(The data Opens)

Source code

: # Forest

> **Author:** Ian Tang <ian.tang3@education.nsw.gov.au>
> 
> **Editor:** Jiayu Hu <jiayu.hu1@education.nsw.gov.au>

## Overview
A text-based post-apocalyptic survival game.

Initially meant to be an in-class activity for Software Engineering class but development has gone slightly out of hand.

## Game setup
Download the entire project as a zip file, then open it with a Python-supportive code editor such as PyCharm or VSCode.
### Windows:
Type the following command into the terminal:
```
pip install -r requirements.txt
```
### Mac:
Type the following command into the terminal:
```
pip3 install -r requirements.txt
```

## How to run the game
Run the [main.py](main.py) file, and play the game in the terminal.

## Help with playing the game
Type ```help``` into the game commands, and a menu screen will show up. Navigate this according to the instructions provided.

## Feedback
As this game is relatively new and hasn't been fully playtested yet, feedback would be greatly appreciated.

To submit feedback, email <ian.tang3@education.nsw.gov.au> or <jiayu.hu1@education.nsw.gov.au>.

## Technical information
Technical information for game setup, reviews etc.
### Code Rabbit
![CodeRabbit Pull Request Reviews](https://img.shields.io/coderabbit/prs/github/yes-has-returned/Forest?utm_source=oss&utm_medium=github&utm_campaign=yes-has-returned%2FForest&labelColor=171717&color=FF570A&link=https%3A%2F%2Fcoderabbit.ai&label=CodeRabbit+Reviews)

(The data Closes)

> **What you will do**
Please return only the lines from the one that contains "Jiayu Hu <jiayu.hu1@education.nsw.gov.au>" through the final line of the entries, each exactly as written.

> **Output for this exercise**
> **Editor:** Jiayu Hu <jiayu.hu1@education.nsw.gov.au>

## Overview
A text-based post-apocalyptic survival game.

Initially meant to be an in-class activity for Software Engineering class but development has gone slightly out of hand.

## Game setup
Download the entire project as a zip file, then open it with a Python-supportive code editor such as PyCharm or VSCode.
### Windows:
Type the following command into the terminal:
```
pip install -r requirements.txt
```
### Mac:
Type the following command into the terminal:
```
pip3 install -r requirements.txt
```

## How to run the game
Run the [main.py](main.py) file, and play the game in the terminal.

## Help with playing the game
Type ```help``` into the game commands, and a menu screen will show up. Navigate this according to the instructions provided.

## Feedback
As this game is relatively new and hasn't been fully playtested yet, feedback would be greatly appreciated.

To submit feedback, email <ian.tang3@education.nsw.gov.au> or <jiayu.hu1@education.nsw.gov.au>.

## Technical information
Technical information for game setup, reviews etc.
### Code Rabbit
![CodeRabbit Pull Request Reviews](https://img.shields.io/coderabbit/prs/github/yes-has-returned/Forest?utm_source=oss&utm_medium=github&utm_campaign=yes-has-returned%2FForest&labelColor=171717&color=FF570A&link=https%3A%2F%2Fcoderabbit.ai&label=CodeRabbit+Reviews)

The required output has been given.